Two Russian Sukhoi Su-24 attack aircraft fly over the USS Donald Cook in the Baltic Sea in April 2016. NATO will consider a Russian proposal to develop a plan to improve air safety around the Baltics, where close encounters with alliance and Russian aircraft have caused concern amid heightened tensions between the old Cold War rivals. (Courtesy U.S. Navy )

NATO will consider a Russian proposal to develop a plan to improve air safety around the Baltics, where close encounters with alliance and Russian aircraft have caused concern amid heightened tensions between the old Cold War rivals.

NATO Secretary-General Jens Stoltenberg said the topic was discussed during a meeting on Wednesday of the NATO-Russia Council, a forum for the two sides to debate issues. It was the first such meeting since last week’s NATO summit in Warsaw.

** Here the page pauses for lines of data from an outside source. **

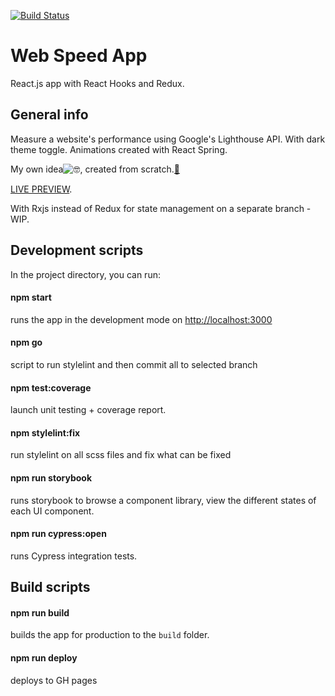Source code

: [![Build Status](https://travis-ci.org/Suavek85/Web-Speed-App.svg?branch=master)](https://travis-ci.org/Suavek85/Web-Speed-App)

# Web Speed App

React.js app with React Hooks and Redux.

## General info

Measure a website's performance using Google's Lighthouse API. With dark theme toggle. Animations created with React Spring.

My own idea![🤓](https://mail.google.com/mail/e/1f913), created from scratch.[🔨](https://mail.google.com/mail/e/1f528)

[LIVE PREVIEW](https://suavek85.github.io/Web-Speed-App).

With Rxjs instead of Redux for state management on a separate branch - WIP.

## Development scripts

In the project directory, you can run:

#### npm start

runs the app in the development mode on [http://localhost:3000](http://localhost:3000)

#### npm go

script to run stylelint and then commit all to selected branch

#### npm test:coverage

launch unit testing + coverage report.

#### npm stylelint:fix

run stylelint on all scss files and fix what can be fixed

#### npm run storybook

runs storybook to browse a component library, view the different states of each UI component.

#### npm run cypress:open

runs Cypress integration tests.


## Build scripts

#### npm run build

builds the app for production to the `build` folder.

#### npm run deploy

deploys to GH pages


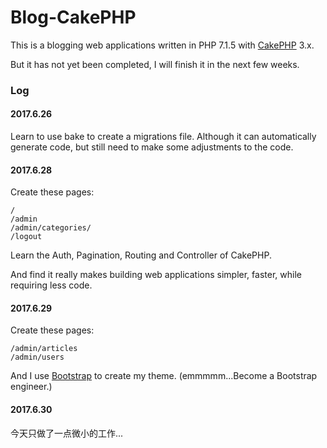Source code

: # Blog-CakePHP

This is a blogging web applications written in PHP 7.1.5 with [CakePHP](http://cakephp.org) 3.x.

But it has not yet been completed, I will finish it in the next few weeks.

### Log

#### 2017.6.26

Learn to use bake to create a migrations file. Although it can automatically generate code, but still need to make some adjustments to the code.

#### 2017.6.28

Create these pages:

    /
    /admin
    /admin/categories/
    /logout
    
Learn the Auth, Pagination, Routing and Controller of CakePHP.

And find it really makes building web applications simpler, faster, while requiring less code.

#### 2017.6.29

Create these pages:

    /admin/articles
    /admin/users
    
And I use [Bootstrap](http://getbootstrap.com/) to create my theme. 
(emmmmm...Become a Bootstrap engineer.)

#### 2017.6.30

今天只做了一点微小的工作...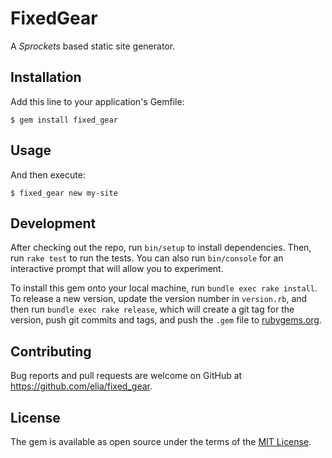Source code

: # FixedGear

A *Sprockets* based static site generator.




## Installation

Add this line to your application's Gemfile:

    $ gem install fixed_gear


## Usage


And then execute:

    $ fixed_gear new my-site



## Development

After checking out the repo, run `bin/setup` to install dependencies. Then, run `rake test` to run the tests. You can also run `bin/console` for an interactive prompt that will allow you to experiment.

To install this gem onto your local machine, run `bundle exec rake install`. To release a new version, update the version number in `version.rb`, and then run `bundle exec rake release`, which will create a git tag for the version, push git commits and tags, and push the `.gem` file to [rubygems.org](https://rubygems.org).

## Contributing

Bug reports and pull requests are welcome on GitHub at https://github.com/elia/fixed_gear.


## License

The gem is available as open source under the terms of the [MIT License](http://opensource.org/licenses/MIT).

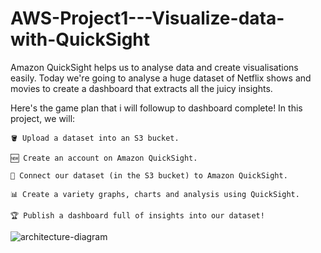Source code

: # AWS-Project1---Visualize-data-with-QuickSight

Amazon QuickSight helps us to analyse data and create visualisations easily. Today we're going to analyse a huge dataset of Netflix shows and movies to create a dashboard that extracts all the juicy insights.

Here's the game plan that i will followup to dashboard complete! In this project, we will:

    🪣 Upload a dataset into an S3 bucket.
    
    🆕 Create an account on Amazon QuickSight.
    
    🔗 Connect our dataset (in the S3 bucket) to Amazon QuickSight.
    
    📊 Create a variety graphs, charts and analysis using QuickSight.
    
    🏆 Publish a dashboard full of insights into our dataset!

![architecture-diagram](https://github.com/user-attachments/assets/8a0df195-0a4b-4d78-a806-b8167cae5ded)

“Russia proposed a way forward on how we can address issues related to transponders and air safety,” Stoltenberg said after the meeting at NATO headquarters in Brussels.

“We stated clearly that we welcome that Russia is ready to sit down and discuss air safety, transparency, and including transponders, but we also asked for more details.”

NATO has been critical of Russian aircraft activity near the alliance’s borders, accusing Moscow of sending planes into the area without flight transponders, which makes planes invisible to commercial radar. In addition, the U.S. has responded angrily to a series of confrontations in the Baltic Sea in which Russian planes buzzed U.S. vessels, deeming such action high risk and unprofessional.

Moscow, for its part, has claimed that NATO warplanes often fly along the edges of Russian airspace without identifying themselves to civilian air traffic control.

Since 2004, NATO has based a contingent of fighter jets in the Baltic states, which do not possess their own air patrol capabilities. The Baltic Air Policing mission, which rotates every four months, is currently being conducted by four Portuguese F-16s and four British Typhoons.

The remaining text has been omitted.